*** Opening of DATA PROVIDED ***

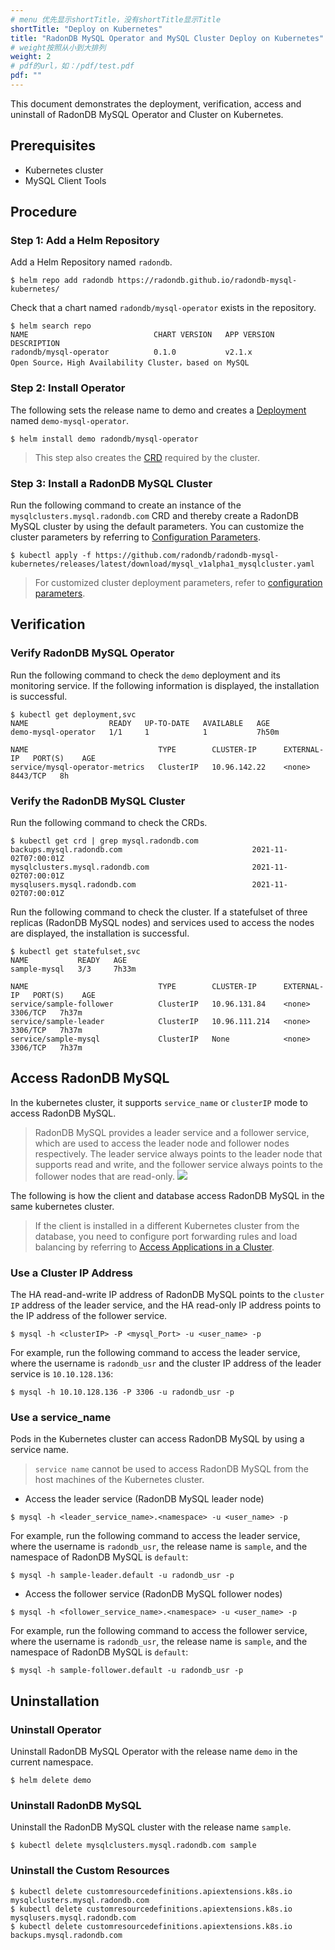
 ```yaml
---
# menu 优先显示shortTitle，没有shortTitle显示Title
shortTitle: "Deploy on Kubernetes"
title: "RadonDB MySQL Operator and MySQL Cluster Deploy on Kubernetes"
# weight按照从小到大排列
weight: 2
# pdf的url，如：/pdf/test.pdf
pdf: ""
---
```


This document demonstrates the deployment, verification, access and uninstall of RadonDB MySQL Operator and Cluster on Kubernetes.

## Prerequisites

- Kubernetes cluster
- MySQL Client Tools

## Procedure

### Step 1: Add a Helm Repository
Add a Helm Repository named `radondb`.

```shell
$ helm repo add radondb https://radondb.github.io/radondb-mysql-kubernetes/
```

Check that a chart named `radondb/mysql-operator` exists in the repository.

```shell
$ helm search repo
NAME                            CHART VERSION   APP VERSION                     DESCRIPTION                 
radondb/mysql-operator          0.1.0           v2.1.x                          Open Source，High Availability Cluster，based on MySQL                     
```

### Step 2: Install Operator

The following sets the release name to demo and creates a [Deployment](https://kubernetes.io/zh/docs/concepts/workloads/controllers/deployment/) named `demo-mysql-operator`.

```shell
$ helm install demo radondb/mysql-operator
```
 
> This step also creates the  [CRD](https://kubernetes.io/zh/docs/concepts/extend-kubernetes/api-extension/custom-resources/) required by the cluster.

### Step 3: Install a RadonDB MySQL Cluster

Run the following command to create an instance of the `mysqlclusters.mysql.radondb.com` CRD and thereby create a RadonDB MySQL cluster by using the default parameters. You can customize the cluster parameters by referring to [Configuration Parameters](https://github.com/radondb/radondb-mysql-kubernetes/blob/main/docs/zh-cn/config_para.md).

```shell
$ kubectl apply -f https://github.com/radondb/radondb-mysql-kubernetes/releases/latest/download/mysql_v1alpha1_mysqlcluster.yaml
```
> For customized cluster deployment parameters, refer to [configuration parameters](../config_para/).

## Verification

### Verify RadonDB MySQL Operator

Run the following command to check the `demo` deployment and its monitoring service. If the following information is displayed, the installation is successful.

```shell
$ kubectl get deployment,svc
NAME                  READY   UP-TO-DATE   AVAILABLE   AGE
demo-mysql-operator   1/1     1            1           7h50m

NAME                             TYPE        CLUSTER-IP      EXTERNAL-IP   PORT(S)    AGE
service/mysql-operator-metrics   ClusterIP   10.96.142.22    <none>        8443/TCP   8h
```

### Verify the RadonDB MySQL Cluster

Run the following command to check the CRDs.

```shell
$ kubectl get crd | grep mysql.radondb.com
backups.mysql.radondb.com                             2021-11-02T07:00:01Z
mysqlclusters.mysql.radondb.com                       2021-11-02T07:00:01Z
mysqlusers.mysql.radondb.com                          2021-11-02T07:00:01Z
```

Run the following command to check the cluster. If a statefulset of three replicas (RadonDB MySQL nodes) and services used to access the nodes are displayed, the installation is successful.

```shell
$ kubectl get statefulset,svc
NAME           READY   AGE
sample-mysql   3/3     7h33m

NAME                             TYPE        CLUSTER-IP      EXTERNAL-IP   PORT(S)    AGE
service/sample-follower          ClusterIP   10.96.131.84    <none>        3306/TCP   7h37m
service/sample-leader            ClusterIP   10.96.111.214   <none>        3306/TCP   7h37m
service/sample-mysql             ClusterIP   None            <none>        3306/TCP   7h37m
```

## Access RadonDB MySQL

In the kubernetes cluster, it supports `service_name` or `clusterIP` mode to access RadonDB MySQL.

> RadonDB MySQL provides a leader service and a follower service, which are used to access the leader node and follower nodes respectively. The leader service always points to the leader node that supports read and write, and the follower service always points to the follower nodes that are read-only.
![](https://radondb.com/images/projects/mysql/mysql-architecture.png)

The following is how the client and database access RadonDB MySQL in the same kubernetes cluster.

> If the client is installed in a different Kubernetes cluster from the database, you need to configure port forwarding rules and load balancing by referring to [Access Applications in a Cluster](https://kubernetes.io/zh/docs/tasks/access-application-cluster/). 

### Use a Cluster IP Address

The HA read-and-write IP address of RadonDB MySQL points to the `cluster IP` address of the leader service, and the HA read-only IP address points to the IP address of the follower service.

```shell
$ mysql -h <clusterIP> -P <mysql_Port> -u <user_name> -p
```

For example, run the following command to access the leader service, where the username is `radondb_usr` and the cluster IP address of the leader service is `10.10.128.136`:

```shell
$ mysql -h 10.10.128.136 -P 3306 -u radondb_usr -p
```

### Use a service_name 

Pods in the Kubernetes cluster can access RadonDB MySQL by using a service name.

> `service name` cannot be used to access RadonDB MySQL from the host machines of the Kubernetes cluster.

* Access the leader service (RadonDB MySQL leader node)

```shell
$ mysql -h <leader_service_name>.<namespace> -u <user_name> -p
```

For example, run the following command to access the leader service, where the username is `radondb_usr`, the release name is `sample`, and the namespace of RadonDB MySQL is `default`:

```shell
$ mysql -h sample-leader.default -u radondb_usr -p
```

* Access the follower service (RadonDB MySQL follower nodes)

```shell
$ mysql -h <follower_service_name>.<namespace> -u <user_name> -p
```

For example, run the following command to access the follower service, where the username is `radondb_usr`, the release name is `sample`, and the namespace of RadonDB MySQL is `default`:

```shell
$ mysql -h sample-follower.default -u radondb_usr -p  
```

## Uninstallation

### Uninstall Operator

Uninstall RadonDB MySQL Operator with the release name `demo` in the current namespace.

```shell
$ helm delete demo
```

### Uninstall RadonDB MySQL

Uninstall the RadonDB MySQL cluster with the release name `sample`.

```shell
$ kubectl delete mysqlclusters.mysql.radondb.com sample
```

### Uninstall the Custom Resources

```shell
$ kubectl delete customresourcedefinitions.apiextensions.k8s.io mysqlclusters.mysql.radondb.com
$ kubectl delete customresourcedefinitions.apiextensions.k8s.io mysqlusers.mysql.radondb.com
$ kubectl delete customresourcedefinitions.apiextensions.k8s.io backups.mysql.radondb.com
```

*** Close of DATA PROVIDED ***

* _WHAT TO PRODUCE_: Beginning with the line above that contains "- MySQL Client Tools", copy each line exactly up to and including the line that contains "### Step 2: Install Operator", and go no further.

* _ANSWER TO THIS PROBLEM_:
- MySQL Client Tools

## Procedure

### Step 1: Add a Helm Repository
Add a Helm Repository named `radondb`.

```shell
$ helm repo add radondb https://radondb.github.io/radondb-mysql-kubernetes/
```

Check that a chart named `radondb/mysql-operator` exists in the repository.

```shell
$ helm search repo
NAME                            CHART VERSION   APP VERSION                     DESCRIPTION                 
radondb/mysql-operator          0.1.0           v2.1.x                          Open Source，High Availability Cluster，based on MySQL                     
```

### Step 2: Install Operator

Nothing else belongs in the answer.